Description of the task:
Copy the records below character for character.

--- START ---

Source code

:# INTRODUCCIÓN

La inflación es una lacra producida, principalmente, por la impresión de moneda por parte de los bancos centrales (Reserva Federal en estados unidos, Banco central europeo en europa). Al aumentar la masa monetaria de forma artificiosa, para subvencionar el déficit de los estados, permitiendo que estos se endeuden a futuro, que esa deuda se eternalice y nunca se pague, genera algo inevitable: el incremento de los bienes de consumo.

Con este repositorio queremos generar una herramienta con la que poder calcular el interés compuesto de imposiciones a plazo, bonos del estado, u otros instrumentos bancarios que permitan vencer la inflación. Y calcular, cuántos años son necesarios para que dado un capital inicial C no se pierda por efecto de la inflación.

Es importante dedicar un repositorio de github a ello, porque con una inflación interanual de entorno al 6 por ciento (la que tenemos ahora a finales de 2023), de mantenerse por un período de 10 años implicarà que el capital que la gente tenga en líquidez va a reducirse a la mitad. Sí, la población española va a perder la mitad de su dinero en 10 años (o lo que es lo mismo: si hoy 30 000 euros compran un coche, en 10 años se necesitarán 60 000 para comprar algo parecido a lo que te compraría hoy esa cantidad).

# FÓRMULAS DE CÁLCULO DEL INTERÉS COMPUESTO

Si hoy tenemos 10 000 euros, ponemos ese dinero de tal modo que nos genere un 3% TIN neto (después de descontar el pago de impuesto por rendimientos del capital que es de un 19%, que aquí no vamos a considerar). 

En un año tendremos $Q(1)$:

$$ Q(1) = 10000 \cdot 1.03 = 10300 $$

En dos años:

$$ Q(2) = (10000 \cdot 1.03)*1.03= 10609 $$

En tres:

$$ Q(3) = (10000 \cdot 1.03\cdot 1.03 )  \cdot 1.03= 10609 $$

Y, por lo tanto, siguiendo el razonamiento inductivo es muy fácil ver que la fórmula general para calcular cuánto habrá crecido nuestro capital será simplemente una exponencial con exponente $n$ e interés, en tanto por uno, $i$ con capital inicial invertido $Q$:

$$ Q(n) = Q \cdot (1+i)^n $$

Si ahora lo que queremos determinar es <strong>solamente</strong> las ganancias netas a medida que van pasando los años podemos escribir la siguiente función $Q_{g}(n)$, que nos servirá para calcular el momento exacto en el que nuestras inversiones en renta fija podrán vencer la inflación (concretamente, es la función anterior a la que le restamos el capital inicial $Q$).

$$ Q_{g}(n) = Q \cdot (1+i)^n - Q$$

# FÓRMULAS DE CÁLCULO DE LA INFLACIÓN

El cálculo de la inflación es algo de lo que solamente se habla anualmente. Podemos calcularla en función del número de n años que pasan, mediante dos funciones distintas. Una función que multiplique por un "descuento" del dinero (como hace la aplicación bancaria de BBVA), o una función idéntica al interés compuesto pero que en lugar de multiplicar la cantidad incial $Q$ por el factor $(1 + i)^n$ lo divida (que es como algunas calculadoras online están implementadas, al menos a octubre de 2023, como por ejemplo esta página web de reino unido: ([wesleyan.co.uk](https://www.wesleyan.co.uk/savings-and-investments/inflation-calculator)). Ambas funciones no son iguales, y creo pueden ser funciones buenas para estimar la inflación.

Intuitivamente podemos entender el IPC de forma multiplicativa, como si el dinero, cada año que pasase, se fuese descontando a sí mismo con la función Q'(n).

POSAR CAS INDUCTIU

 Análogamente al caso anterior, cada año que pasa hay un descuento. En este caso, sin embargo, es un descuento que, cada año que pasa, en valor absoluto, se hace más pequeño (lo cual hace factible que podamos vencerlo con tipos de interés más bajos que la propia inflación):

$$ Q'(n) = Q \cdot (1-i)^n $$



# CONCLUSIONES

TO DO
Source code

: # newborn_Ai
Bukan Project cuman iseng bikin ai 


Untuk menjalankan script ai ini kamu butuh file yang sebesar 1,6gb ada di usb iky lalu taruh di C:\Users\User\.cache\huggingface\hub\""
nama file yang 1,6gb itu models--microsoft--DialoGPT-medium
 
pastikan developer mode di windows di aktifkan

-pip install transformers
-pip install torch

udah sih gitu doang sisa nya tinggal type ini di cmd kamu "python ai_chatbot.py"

--- END ---

Task response:
Source code

:# INTRODUCCIÓN

La inflación es una lacra producida, principalmente, por la impresión de moneda por parte de los bancos centrales (Reserva Federal en estados unidos, Banco central europeo en europa). Al aumentar la masa monetaria de forma artificiosa, para subvencionar el déficit de los estados, permitiendo que estos se endeuden a futuro, que esa deuda se eternalice y nunca se pague, genera algo inevitable: el incremento de los bienes de consumo.

Con este repositorio queremos generar una herramienta con la que poder calcular el interés compuesto de imposiciones a plazo, bonos del estado, u otros instrumentos bancarios que permitan vencer la inflación. Y calcular, cuántos años son necesarios para que dado un capital inicial C no se pierda por efecto de la inflación.

Es importante dedicar un repositorio de github a ello, porque con una inflación interanual de entorno al 6 por ciento (la que tenemos ahora a finales de 2023), de mantenerse por un período de 10 años implicarà que el capital que la gente tenga en líquidez va a reducirse a la mitad. Sí, la población española va a perder la mitad de su dinero en 10 años (o lo que es lo mismo: si hoy 30 000 euros compran un coche, en 10 años se necesitarán 60 000 para comprar algo parecido a lo que te compraría hoy esa cantidad).

# FÓRMULAS DE CÁLCULO DEL INTERÉS COMPUESTO

Si hoy tenemos 10 000 euros, ponemos ese dinero de tal modo que nos genere un 3% TIN neto (después de descontar el pago de impuesto por rendimientos del capital que es de un 19%, que aquí no vamos a considerar). 

En un año tendremos $Q(1)$:

$$ Q(1) = 10000 \cdot 1.03 = 10300 $$

En dos años:

$$ Q(2) = (10000 \cdot 1.03)*1.03= 10609 $$

En tres:

$$ Q(3) = (10000 \cdot 1.03\cdot 1.03 )  \cdot 1.03= 10609 $$

Y, por lo tanto, siguiendo el razonamiento inductivo es muy fácil ver que la fórmula general para calcular cuánto habrá crecido nuestro capital será simplemente una exponencial con exponente $n$ e interés, en tanto por uno, $i$ con capital inicial invertido $Q$:

$$ Q(n) = Q \cdot (1+i)^n $$

Si ahora lo que queremos determinar es <strong>solamente</strong> las ganancias netas a medida que van pasando los años podemos escribir la siguiente función $Q_{g}(n)$, que nos servirá para calcular el momento exacto en el que nuestras inversiones en renta fija podrán vencer la inflación (concretamente, es la función anterior a la que le restamos el capital inicial $Q$).

$$ Q_{g}(n) = Q \cdot (1+i)^n - Q$$

# FÓRMULAS DE CÁLCULO DE LA INFLACIÓN

El cálculo de la inflación es algo de lo que solamente se habla anualmente. Podemos calcularla en función del número de n años que pasan, mediante dos funciones distintas. Una función que multiplique por un "descuento" del dinero (como hace la aplicación bancaria de BBVA), o una función idéntica al interés compuesto pero que en lugar de multiplicar la cantidad incial $Q$ por el factor $(1 + i)^n$ lo divida (que es como algunas calculadoras online están implementadas, al menos a octubre de 2023, como por ejemplo esta página web de reino unido: ([wesleyan.co.uk](https://www.wesleyan.co.uk/savings-and-investments/inflation-calculator)). Ambas funciones no son iguales, y creo pueden ser funciones buenas para estimar la inflación.

Intuitivamente podemos entender el IPC de forma multiplicativa, como si el dinero, cada año que pasase, se fuese descontando a sí mismo con la función Q'(n).

POSAR CAS INDUCTIU

 Análogamente al caso anterior, cada año que pasa hay un descuento. En este caso, sin embargo, es un descuento que, cada año que pasa, en valor absoluto, se hace más pequeño (lo cual hace factible que podamos vencerlo con tipos de interés más bajos que la propia inflación):

$$ Q'(n) = Q \cdot (1-i)^n $$



# CONCLUSIONES

TO DO
Source code

: # newborn_Ai
Bukan Project cuman iseng bikin ai 


Untuk menjalankan script ai ini kamu butuh file yang sebesar 1,6gb ada di usb iky lalu taruh di C:\Users\User\.cache\huggingface\hub\""
nama file yang 1,6gb itu models--microsoft--DialoGPT-medium
 
pastikan developer mode di windows di aktifkan

-pip install transformers
-pip install torch

udah sih gitu doang sisa nya tinggal type ini di cmd kamu "python ai_chatbot.py"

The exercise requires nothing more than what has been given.